### [MATERIAL FOR THIS TASK]
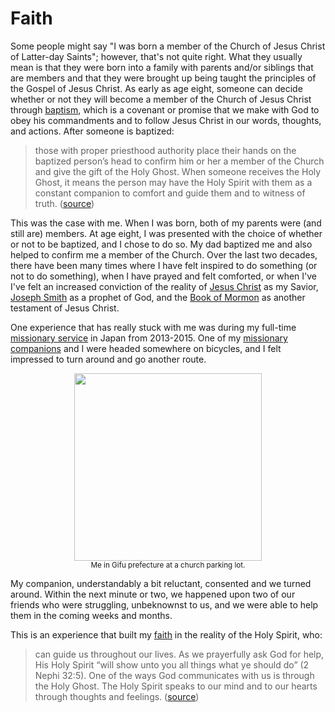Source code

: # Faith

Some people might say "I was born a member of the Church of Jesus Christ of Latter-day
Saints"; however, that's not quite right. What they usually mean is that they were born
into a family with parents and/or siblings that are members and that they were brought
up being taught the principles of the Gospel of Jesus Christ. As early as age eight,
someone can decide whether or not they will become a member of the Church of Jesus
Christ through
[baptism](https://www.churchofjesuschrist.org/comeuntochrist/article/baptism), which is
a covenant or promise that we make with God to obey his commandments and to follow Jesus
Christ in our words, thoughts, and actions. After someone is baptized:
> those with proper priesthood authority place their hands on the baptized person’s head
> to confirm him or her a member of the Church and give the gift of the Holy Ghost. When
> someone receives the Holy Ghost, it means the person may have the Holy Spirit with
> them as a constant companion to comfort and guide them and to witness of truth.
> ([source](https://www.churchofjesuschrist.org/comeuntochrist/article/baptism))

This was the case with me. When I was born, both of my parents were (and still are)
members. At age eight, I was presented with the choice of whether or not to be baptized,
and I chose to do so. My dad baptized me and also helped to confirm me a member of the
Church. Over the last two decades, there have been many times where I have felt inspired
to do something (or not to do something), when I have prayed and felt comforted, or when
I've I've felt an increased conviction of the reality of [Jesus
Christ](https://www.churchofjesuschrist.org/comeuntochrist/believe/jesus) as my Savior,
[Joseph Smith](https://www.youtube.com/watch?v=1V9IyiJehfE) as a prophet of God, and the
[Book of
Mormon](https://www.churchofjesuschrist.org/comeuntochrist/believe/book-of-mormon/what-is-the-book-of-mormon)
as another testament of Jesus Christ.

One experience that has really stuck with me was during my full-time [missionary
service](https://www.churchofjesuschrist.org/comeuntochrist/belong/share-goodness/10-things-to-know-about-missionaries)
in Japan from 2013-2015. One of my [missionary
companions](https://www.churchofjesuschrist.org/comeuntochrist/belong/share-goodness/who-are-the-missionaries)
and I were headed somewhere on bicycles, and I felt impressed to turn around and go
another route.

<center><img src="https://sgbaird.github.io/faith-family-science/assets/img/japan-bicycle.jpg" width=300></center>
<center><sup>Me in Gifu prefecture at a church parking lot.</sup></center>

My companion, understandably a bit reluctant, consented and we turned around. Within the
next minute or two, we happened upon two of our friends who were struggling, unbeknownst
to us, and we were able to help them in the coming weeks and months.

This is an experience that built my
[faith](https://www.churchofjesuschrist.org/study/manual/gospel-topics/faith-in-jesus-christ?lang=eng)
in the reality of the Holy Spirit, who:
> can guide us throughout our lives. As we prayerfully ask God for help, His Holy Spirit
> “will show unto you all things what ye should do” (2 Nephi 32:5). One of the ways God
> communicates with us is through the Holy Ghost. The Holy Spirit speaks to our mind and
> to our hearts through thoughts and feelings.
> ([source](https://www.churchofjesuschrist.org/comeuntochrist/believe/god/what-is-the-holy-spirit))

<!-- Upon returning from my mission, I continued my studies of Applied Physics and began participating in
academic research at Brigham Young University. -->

---

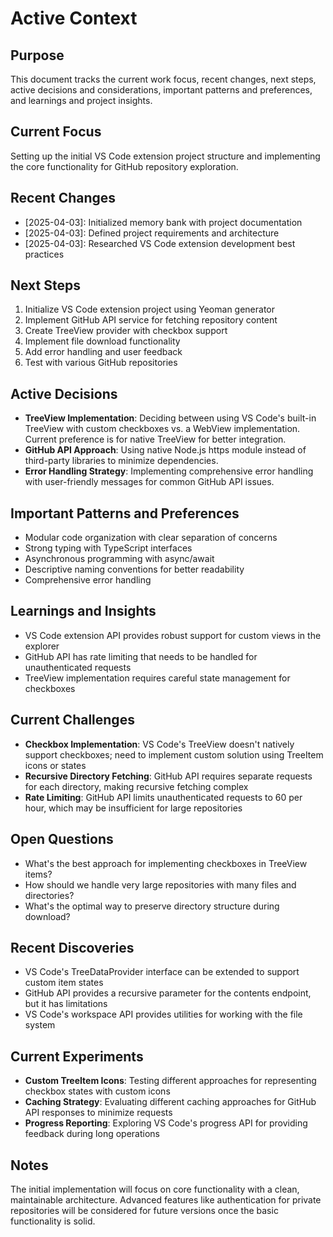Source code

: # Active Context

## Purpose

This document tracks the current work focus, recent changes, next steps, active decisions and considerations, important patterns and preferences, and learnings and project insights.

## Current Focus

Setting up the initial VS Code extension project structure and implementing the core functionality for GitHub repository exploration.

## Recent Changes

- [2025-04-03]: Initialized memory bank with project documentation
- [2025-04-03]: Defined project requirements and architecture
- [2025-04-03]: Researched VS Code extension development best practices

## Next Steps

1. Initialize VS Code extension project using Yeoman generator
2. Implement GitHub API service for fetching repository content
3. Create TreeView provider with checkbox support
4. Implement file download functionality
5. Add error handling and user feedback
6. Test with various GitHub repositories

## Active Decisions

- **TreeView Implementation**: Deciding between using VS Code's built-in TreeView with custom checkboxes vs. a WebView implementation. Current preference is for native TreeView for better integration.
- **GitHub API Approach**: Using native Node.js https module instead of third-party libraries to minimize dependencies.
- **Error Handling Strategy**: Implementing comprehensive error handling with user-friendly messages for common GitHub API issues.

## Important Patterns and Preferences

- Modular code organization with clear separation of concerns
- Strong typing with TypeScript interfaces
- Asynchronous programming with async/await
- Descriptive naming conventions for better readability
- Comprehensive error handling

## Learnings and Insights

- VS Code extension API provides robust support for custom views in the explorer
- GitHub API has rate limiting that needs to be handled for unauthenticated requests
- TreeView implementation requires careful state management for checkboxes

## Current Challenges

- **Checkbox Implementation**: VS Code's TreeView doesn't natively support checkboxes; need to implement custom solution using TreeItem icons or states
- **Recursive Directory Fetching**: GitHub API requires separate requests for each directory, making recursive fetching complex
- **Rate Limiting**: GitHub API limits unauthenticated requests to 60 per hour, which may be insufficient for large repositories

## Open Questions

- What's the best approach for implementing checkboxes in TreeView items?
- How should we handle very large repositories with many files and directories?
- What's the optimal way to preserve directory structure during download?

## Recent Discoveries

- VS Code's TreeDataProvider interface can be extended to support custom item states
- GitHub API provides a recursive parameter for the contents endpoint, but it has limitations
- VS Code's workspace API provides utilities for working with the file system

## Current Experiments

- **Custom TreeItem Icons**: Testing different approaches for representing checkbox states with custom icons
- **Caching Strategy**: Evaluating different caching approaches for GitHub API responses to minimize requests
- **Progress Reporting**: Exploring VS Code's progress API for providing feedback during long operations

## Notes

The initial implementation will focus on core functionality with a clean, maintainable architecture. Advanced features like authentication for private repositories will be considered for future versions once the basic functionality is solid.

### [YOUR ASSIGNMENT]
Check each line above for the word "baptized" and copy the ones that have it.

### [PROBLEM SOLUTION]
Christ in our words, thoughts, and actions. After someone is baptized:
> those with proper priesthood authority place their hands on the baptized person’s head
members. At age eight, I was presented with the choice of whether or not to be baptized,
and I chose to do so. My dad baptized me and also helped to confirm me a member of the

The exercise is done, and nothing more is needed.